Start of Block
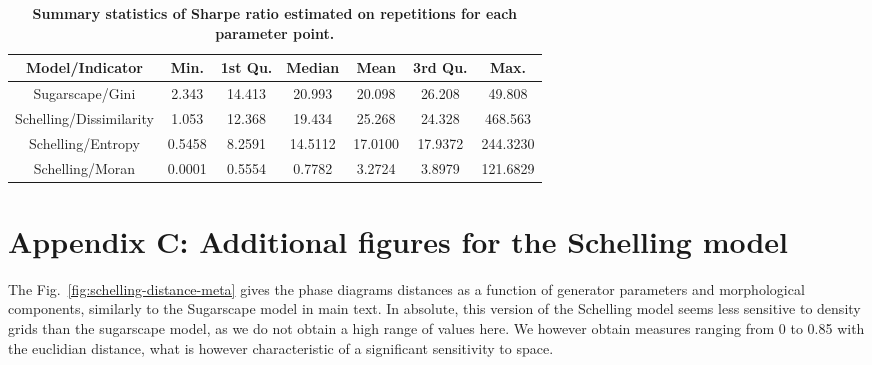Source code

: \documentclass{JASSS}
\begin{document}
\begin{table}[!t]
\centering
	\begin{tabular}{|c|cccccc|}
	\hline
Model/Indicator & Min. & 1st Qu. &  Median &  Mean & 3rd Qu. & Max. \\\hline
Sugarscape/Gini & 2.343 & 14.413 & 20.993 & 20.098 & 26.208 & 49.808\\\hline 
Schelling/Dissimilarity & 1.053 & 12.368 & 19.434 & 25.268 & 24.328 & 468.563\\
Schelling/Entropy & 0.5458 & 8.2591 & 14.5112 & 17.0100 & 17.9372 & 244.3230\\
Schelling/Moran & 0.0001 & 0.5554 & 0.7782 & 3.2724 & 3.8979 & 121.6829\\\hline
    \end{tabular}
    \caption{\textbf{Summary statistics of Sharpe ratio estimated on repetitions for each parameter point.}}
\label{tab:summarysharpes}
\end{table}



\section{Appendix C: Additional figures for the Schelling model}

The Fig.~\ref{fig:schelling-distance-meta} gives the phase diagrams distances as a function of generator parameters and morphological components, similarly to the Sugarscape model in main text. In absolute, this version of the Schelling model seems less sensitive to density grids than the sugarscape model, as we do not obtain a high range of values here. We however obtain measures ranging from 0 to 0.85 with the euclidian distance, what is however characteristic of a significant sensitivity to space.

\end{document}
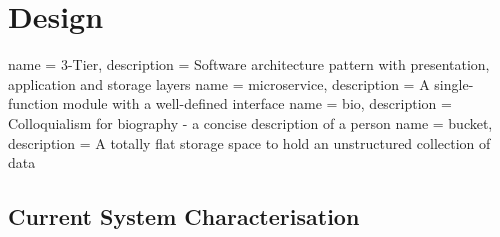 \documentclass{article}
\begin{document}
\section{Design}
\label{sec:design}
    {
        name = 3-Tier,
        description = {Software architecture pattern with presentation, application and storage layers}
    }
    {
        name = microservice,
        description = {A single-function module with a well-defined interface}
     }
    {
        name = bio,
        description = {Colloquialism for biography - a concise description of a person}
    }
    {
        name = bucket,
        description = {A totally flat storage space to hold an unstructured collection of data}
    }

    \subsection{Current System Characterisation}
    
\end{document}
End of Block
* What is being asked *
Please give the data above again in exact form and omit every picture.

* Result of this exercise *
Source code

: \documentclass{JASSS}
\begin{document}
\begin{table}[!t]
\centering
	\begin{tabular}{|c|cccccc|}
	\hline
Model/Indicator & Min. & 1st Qu. &  Median &  Mean & 3rd Qu. & Max. \\\hline
Sugarscape/Gini & 2.343 & 14.413 & 20.993 & 20.098 & 26.208 & 49.808\\\hline 
Schelling/Dissimilarity & 1.053 & 12.368 & 19.434 & 25.268 & 24.328 & 468.563\\
Schelling/Entropy & 0.5458 & 8.2591 & 14.5112 & 17.0100 & 17.9372 & 244.3230\\
Schelling/Moran & 0.0001 & 0.5554 & 0.7782 & 3.2724 & 3.8979 & 121.6829\\\hline
    \end{tabular}
    \caption{\textbf{Summary statistics of Sharpe ratio estimated on repetitions for each parameter point.}}
\label{tab:summarysharpes}
\end{table}



\section{Appendix C: Additional figures for the Schelling model}

The Fig.~\ref{fig:schelling-distance-meta} gives the phase diagrams distances as a function of generator parameters and morphological components, similarly to the Sugarscape model in main text. In absolute, this version of the Schelling model seems less sensitive to density grids than the sugarscape model, as we do not obtain a high range of values here. We however obtain measures ranging from 0 to 0.85 with the euclidian distance, what is however characteristic of a significant sensitivity to space.

\end{document}
 \documentclass{article}
\begin{document}
\section{Design}
\label{sec:design}
    {
        name = 3-Tier,
        description = {Software architecture pattern with presentation, application and storage layers}
    }
    {
        name = microservice,
        description = {A single-function module with a well-defined interface}
     }
    {
        name = bio,
        description = {Colloquialism for biography - a concise description of a person}
    }
    {
        name = bucket,
        description = {A totally flat storage space to hold an unstructured collection of data}
    }

    \subsection{Current System Characterisation}
    
\end{document}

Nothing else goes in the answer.